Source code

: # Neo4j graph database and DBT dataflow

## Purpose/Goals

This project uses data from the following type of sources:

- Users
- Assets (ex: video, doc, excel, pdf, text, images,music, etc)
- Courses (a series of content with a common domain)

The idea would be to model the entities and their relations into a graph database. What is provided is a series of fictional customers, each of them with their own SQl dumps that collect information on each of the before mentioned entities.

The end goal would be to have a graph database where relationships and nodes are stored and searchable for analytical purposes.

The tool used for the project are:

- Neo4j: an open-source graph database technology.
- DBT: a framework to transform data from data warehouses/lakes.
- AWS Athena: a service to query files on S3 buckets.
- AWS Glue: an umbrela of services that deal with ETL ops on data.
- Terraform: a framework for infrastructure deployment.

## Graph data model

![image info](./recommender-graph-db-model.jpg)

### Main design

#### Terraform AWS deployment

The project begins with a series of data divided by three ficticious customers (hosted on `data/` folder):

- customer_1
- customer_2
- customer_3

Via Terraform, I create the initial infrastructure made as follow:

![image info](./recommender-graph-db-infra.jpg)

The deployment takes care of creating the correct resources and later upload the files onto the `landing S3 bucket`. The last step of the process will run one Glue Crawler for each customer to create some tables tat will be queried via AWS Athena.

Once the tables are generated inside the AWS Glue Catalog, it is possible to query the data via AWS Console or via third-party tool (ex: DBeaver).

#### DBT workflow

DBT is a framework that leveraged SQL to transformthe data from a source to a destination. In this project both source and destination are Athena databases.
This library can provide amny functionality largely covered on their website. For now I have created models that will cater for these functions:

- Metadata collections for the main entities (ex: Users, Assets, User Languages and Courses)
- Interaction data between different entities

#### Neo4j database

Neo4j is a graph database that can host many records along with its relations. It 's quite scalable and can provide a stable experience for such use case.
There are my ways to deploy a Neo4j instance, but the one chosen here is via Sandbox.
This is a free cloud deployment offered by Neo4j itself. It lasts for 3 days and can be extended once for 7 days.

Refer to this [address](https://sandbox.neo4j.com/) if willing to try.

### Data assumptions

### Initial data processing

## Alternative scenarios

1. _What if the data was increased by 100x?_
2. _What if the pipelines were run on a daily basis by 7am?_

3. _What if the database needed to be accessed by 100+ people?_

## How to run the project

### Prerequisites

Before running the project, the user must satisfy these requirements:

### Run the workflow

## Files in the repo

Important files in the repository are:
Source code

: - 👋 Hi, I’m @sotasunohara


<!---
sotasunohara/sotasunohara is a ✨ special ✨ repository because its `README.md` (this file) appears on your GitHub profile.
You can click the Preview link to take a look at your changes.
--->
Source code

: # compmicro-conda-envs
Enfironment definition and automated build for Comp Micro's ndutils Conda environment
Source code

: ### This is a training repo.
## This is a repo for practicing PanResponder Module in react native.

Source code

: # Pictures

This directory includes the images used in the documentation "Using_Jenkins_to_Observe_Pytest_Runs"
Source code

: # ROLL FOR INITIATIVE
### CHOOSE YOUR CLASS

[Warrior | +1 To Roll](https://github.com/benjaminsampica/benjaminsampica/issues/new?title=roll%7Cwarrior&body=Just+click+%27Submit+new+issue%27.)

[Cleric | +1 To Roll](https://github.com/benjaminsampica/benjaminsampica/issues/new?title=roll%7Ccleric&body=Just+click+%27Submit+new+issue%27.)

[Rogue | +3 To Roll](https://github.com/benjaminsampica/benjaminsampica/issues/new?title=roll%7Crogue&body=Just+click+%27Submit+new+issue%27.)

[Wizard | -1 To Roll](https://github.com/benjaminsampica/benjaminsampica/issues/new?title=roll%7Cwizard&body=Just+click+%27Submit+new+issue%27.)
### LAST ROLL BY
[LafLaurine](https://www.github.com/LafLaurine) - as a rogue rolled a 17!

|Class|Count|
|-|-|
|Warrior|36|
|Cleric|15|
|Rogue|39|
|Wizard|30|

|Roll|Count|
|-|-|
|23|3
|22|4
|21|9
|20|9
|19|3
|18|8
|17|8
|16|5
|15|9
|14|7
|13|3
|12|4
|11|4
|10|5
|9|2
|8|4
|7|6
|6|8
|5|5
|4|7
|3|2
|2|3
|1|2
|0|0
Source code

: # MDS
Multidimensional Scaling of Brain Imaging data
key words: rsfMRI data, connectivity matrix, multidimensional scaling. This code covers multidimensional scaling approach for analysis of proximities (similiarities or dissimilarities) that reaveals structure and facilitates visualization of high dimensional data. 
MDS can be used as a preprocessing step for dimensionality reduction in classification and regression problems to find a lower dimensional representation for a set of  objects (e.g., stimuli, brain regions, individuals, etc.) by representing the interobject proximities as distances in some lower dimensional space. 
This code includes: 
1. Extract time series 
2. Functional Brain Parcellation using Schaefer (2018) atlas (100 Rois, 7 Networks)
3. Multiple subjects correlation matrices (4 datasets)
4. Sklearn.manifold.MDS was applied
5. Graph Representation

■ PROMPT ■
Each line holding the word "includes" must be copied from the data.

■ SOLUTION TO THIS PROBLEM ■
This directory includes the images used in the documentation "Using_Jenkins_to_Observe_Pytest_Runs"
This code includes: 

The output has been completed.